■ THE DATA ■
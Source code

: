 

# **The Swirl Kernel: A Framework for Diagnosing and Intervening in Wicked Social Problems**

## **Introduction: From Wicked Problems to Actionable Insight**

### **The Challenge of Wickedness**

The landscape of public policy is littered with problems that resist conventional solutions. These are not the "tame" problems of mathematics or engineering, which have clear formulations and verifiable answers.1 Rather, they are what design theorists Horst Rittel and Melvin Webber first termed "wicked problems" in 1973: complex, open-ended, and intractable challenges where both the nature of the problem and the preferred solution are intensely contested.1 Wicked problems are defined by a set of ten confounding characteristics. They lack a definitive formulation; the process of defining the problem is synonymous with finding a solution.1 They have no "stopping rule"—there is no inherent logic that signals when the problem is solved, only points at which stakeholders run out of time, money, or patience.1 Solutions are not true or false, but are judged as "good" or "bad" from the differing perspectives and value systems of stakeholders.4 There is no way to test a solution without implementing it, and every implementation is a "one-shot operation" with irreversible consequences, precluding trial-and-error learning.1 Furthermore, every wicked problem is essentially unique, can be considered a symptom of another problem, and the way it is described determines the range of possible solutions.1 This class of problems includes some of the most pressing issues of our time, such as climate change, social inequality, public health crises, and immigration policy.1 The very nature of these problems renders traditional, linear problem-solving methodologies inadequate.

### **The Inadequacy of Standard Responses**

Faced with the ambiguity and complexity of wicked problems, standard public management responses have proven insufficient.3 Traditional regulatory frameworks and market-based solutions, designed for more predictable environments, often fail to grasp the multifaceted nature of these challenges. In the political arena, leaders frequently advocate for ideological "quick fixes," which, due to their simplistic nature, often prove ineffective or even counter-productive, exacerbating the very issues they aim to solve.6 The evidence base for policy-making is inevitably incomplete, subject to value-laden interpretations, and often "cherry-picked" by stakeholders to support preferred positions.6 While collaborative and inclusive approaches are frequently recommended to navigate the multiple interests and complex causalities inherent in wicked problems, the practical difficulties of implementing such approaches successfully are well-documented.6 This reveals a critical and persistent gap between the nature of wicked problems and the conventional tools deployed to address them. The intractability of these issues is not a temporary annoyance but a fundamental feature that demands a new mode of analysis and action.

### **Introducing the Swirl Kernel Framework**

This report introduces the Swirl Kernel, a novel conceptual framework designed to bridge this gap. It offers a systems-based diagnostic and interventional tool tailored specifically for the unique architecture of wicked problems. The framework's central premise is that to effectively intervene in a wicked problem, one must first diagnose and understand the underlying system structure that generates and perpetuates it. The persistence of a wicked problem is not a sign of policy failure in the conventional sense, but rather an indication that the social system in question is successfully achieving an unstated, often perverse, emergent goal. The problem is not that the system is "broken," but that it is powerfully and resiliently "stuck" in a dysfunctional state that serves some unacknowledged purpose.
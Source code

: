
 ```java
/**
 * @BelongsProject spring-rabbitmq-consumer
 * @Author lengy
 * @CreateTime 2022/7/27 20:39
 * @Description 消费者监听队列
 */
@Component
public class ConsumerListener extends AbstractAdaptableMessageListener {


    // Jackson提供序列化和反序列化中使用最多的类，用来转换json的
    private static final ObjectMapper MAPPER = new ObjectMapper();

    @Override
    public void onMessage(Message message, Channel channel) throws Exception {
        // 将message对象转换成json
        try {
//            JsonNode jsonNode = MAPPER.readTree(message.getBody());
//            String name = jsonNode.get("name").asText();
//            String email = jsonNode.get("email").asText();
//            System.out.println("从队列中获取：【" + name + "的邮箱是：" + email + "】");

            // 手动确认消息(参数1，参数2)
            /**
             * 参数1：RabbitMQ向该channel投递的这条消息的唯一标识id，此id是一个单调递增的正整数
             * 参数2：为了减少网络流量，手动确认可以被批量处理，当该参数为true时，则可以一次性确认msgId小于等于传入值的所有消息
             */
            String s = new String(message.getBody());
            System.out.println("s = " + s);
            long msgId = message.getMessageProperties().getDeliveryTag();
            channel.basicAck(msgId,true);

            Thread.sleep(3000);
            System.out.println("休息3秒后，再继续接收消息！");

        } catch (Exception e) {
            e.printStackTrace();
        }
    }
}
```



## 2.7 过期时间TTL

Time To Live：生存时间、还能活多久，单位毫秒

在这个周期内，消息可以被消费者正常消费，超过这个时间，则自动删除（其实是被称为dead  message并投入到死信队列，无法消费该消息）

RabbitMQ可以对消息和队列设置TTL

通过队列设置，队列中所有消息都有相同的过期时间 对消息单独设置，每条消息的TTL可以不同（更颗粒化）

■ PROBLEM DESCRIPTION ■
Word for word, set down the lines from the beginning of the records through the line that holds "### **The Challenge of Wickedness**". Leave out the rest.

■ SOLUTION FOR THIS PROBLEM ■
Source code

: 

# **The Swirl Kernel: A Framework for Diagnosing and Intervening in Wicked Social Problems**

## **Introduction: From Wicked Problems to Actionable Insight**

### **The Challenge of Wickedness**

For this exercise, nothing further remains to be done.